I turned on my front, and he gave a little humorous sigh and tipped his forehead against mine while I told him of a thing that happened on the train. It was while I was coming to see him and had taken place just in front of me, an ordinary thing and yet calmly beyond the turmoil of my own mood, in fact wonderfully self-sufficient and entire. Among the crowd that got on at Tottenham Court Road were a black couple with a baby: they took the two places against the glass partition, so that the man and I sat-as I had done with Gabriel shortly before-knee to knee. Once he had looked at me politely as I shifted to make room for him he had no interest in me at all-and I hardly took notice of him. His wife held the impassive and very young child in her arms: despite the heat it was dressed in a quilted one-piece suit, but with the hood back. My thoughts were all elsewhere, though I saw the man, about thirty, I suppose, lean over the baby’s open flawless face, and smile down on it, out of pure pleasure and love. His fingertips moved from his own softly bearded lips and gently stroked and almost held within their span his child’s lolling wispy head. His other hand lay loosely in his lap, and it took me a while to see that he was hiding and coaxing-yes-a hard-on in his respectable grey slacks. I was not aroused by this; but did I dwindle, if only for a moment, in the face of their glowing, fertile closeness? I felt perhaps I did.
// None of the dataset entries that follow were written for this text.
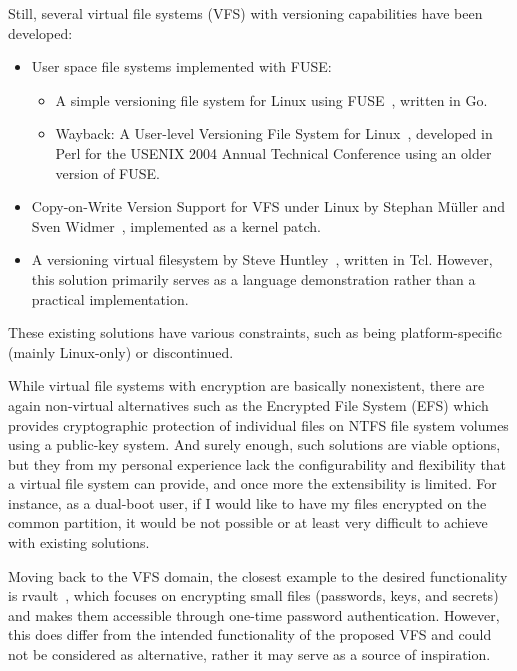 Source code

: Still, several virtual file systems (VFS) with versioning capabilities have been developed:

\begin{itemize}
    \item User space file systems implemented with FUSE:
    \begin{itemize}
        \item A simple versioning file system for Linux using FUSE~\cite{simple_vfs}, written in Go.
        \item Wayback: A User-level Versioning File System for Linux~\cite{wayback_vfs}, developed in Perl for the USENIX 2004 Annual Technical Conference using an older version of FUSE\@.
    \end{itemize}
    \item Copy-on-Write Version Support for VFS under Linux by Stephan Müller and Sven Widmer~\cite{vvfs}, implemented as a kernel patch.
    \item A versioning virtual filesystem by Steve Huntley~\cite{huntley_vvfs}, written in Tcl.
    However, this solution primarily serves as a language demonstration rather than a practical implementation.
\end{itemize}

These existing solutions have various constraints, such as being platform-specific (mainly Linux-only) or discontinued.

While virtual file systems with encryption are basically nonexistent, there are again non-virtual alternatives such as the Encrypted File System (EFS) which provides cryptographic protection of individual files on NTFS file system volumes using a public-key system.
And surely enough, such solutions are viable options, but they from my personal experience lack the configurability and flexibility that a virtual file system can provide, and once more the extensibility is limited.
For instance, as a dual-boot user, if I would like to have my files encrypted on the common partition, it would be not possible or at least very difficult to achieve with existing solutions.

Moving back to the VFS domain, the closest example to the desired functionality is rvault~\cite{rvault}, which focuses on encrypting small files (passwords, keys, and secrets) and makes them accessible through one-time password authentication.
However, this does differ from the intended functionality of the proposed VFS and could not be considered as alternative, rather it may serve as a source of inspiration.

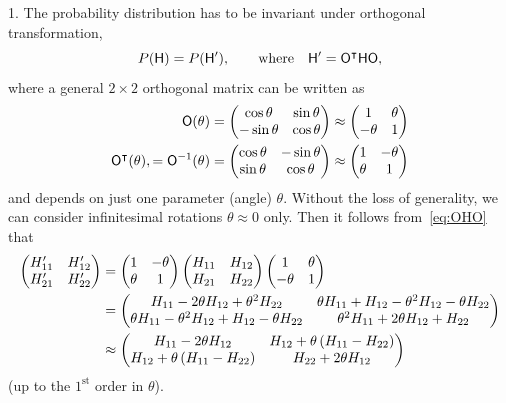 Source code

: \documentclass[a4paper,11pt,twoside]{article}
\begin{document}
            1. The probability distribution has to be invariant under orthogonal transformation,
            \begin{equation}\label{eq:OHO}
                P(\mathsf{H})=P(\mathsf{H}'),\qquad\text{where}\quad\mathsf{H}'={\mathsf{O}}^{\intercal}\mathsf{H}\mathsf{O},
            \end{equation}
            where a general $2\times2$ orthogonal matrix can be written as
            \begin{align}\label{eq:O}
                \mathsf{O}(\theta)
                    &=\begin{pmatrix}\cos\theta & \sin\theta \\ -\sin\theta & \cos\theta\end{pmatrix}
                    \approx\begin{pmatrix}1 & \theta \\ -\theta & 1\end{pmatrix}\\
                    {\mathsf{O}}^{\intercal}(\theta),
                    =\mathsf{O}^{-1}(\theta)
                    &=\begin{pmatrix}\cos\theta & -\sin\theta \\ \sin\theta & \cos\theta\end{pmatrix}
                    \approx\begin{pmatrix}1 & -\theta \\ \theta & 1\end{pmatrix}
            \end{align}
            and depends on just one parameter (angle) $\theta$.
            Without the loss of generality, we can consider infinitesimal rotations $\theta\approx0$ only.
            Then it follows from~\eqref{eq:OHO} that
            \begin{align}
                \begin{pmatrix}H'_{11} & H'_{12} \\ H'_{21} & H'_{22}\end{pmatrix}
                    &=\begin{pmatrix}1 & -\theta \\ \theta & 1\end{pmatrix}
                        \begin{pmatrix}H_{11} & H_{12} \\ H_{21} & H_{22}\end{pmatrix}
                        \begin{pmatrix}1 & \theta \\ -\theta & 1\end{pmatrix}\nonumber\\
                    &=\begin{pmatrix}H_{11}-2\theta H_{12}+\theta^{2}H_{22} & 
                        \theta H_{11}+H_{12}-\theta^{2}H_{12}-\theta H_{22} \\
                        \theta H_{11}-\theta^{2}H_{12}+H_{12}-\theta H_{22} & 
                        \theta^{2}H_{11}+2\theta H_{12}+H_{22}\end{pmatrix}\nonumber\\
                    \label{eq:HpH}
                    &\approx\begin{pmatrix}H_{11}-2\theta H_{12} & H_{12}+\theta\left(H_{11}-H_{22}\right) \\
                        H_{12}+\theta\left(H_{11}-H_{22}\right) & H_{22}+2\theta H_{12}\end{pmatrix}
            \end{align}
            (up to the $1^{\text{st}}$ order in $\theta$).
\end{document}
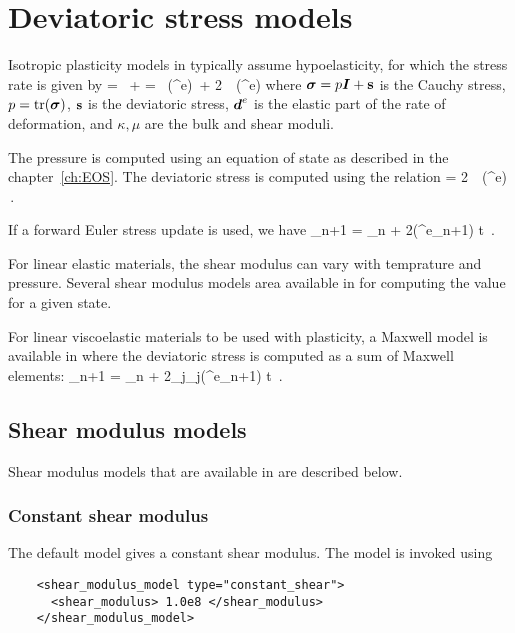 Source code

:\chapter{Deviatoric stress models} \label{ch:DevStress}

Isotropic plasticity models in \Vaango typically assume hypoelasticity,
for which the stress rate is given by
\Beq
  \dot{\Bsig} = ~\BI + \dot{\Bs}
              = \kappa~\Tr(\BdT^e)~\BI + 2~\mu~\Dev(\BdT^e) 
\Eeq
where $\boldsymbol{\sigma} = p\boldsymbol{I} + \mathbf{s}$ is the Cauchy stress, $p = \text{tr}(\boldsymbol{\sigma})$, 
$\mathbf{s}$ is the deviatoric stress, $\boldsymbol{d}^e$ is the elastic part of
the rate of deformation, and $\kappa, \mu$ are the bulk and shear
moduli.  

The pressure is computed using an equation of state as
described in the chapter~\ref{ch:EOS}.  The deviatoric stress
is computed using the relation
\Beq
  \dot{\Bs} = 2~\mu~\Dev(\BdT^e) \,.
\Eeq

If a forward Euler stress update is used, we have
\Beq
  \Bs_{n+1} = \Bs_{n} + 2\mu\Dev(\BdT^e_{n+1}) \Delta t \,.
\Eeq

For linear elastic materials, the shear modulus can vary with temprature
and pressure.  Several shear modulus models area available in \Vaango
for computing the value for a given state.  

For linear viscoelastic materials to be used with plasticity, a Maxwell 
model is available in \Vaango where the deviatoric stress is computed 
as a sum of Maxwell elements:
\Beq
  \Bs_{n+1} = \Bs_{n} + 2\sum_j\mu_j\Dev(\BdT^e_{n+1}) \Delta t \,.
\Eeq

\section{Shear modulus models} \label{sec:ModelShear}

Shear modulus models that are available in \Vaango are described below.

  \subsection{Constant shear modulus}
  The default model gives a constant shear modulus.  The model is 
  invoked using
  \lstset{language=XML}
  \begin{lstlisting}
    <shear_modulus_model type="constant_shear">
      <shear_modulus> 1.0e8 </shear_modulus>
    </shear_modulus_model>
  \end{lstlisting}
Last thing of all before sleep we muttered about the charge against James, though he was shy of my ruse not only to get him off but to bring Colin down. He had pleaded not guilty to the magistrate on the morning after his arrest, and so gained time, the case being deferred. He had a good lawyer, one of his Holland Park patients, who was gay himself and knew how to fight and what such fights could mean if lost. We wondered if it depended on whether the court would accept works of art as evidence; and besides, whether they would accept that Staines’s photographs were works of art. It was a shaky idea, and I fell asleep and dreamed that they confiscated all Staines’s pictures and sent him to gaol instead. When I woke before dawn, parched and aching, I felt lost. I decided that if necessary, and if it might save James, I would testify in court to what I had done with Colin-and so perhaps do something, though distant and symbolic, for Charles, and for Lord B’s other victims. I had that most oppressive of feelings-that some test was looming.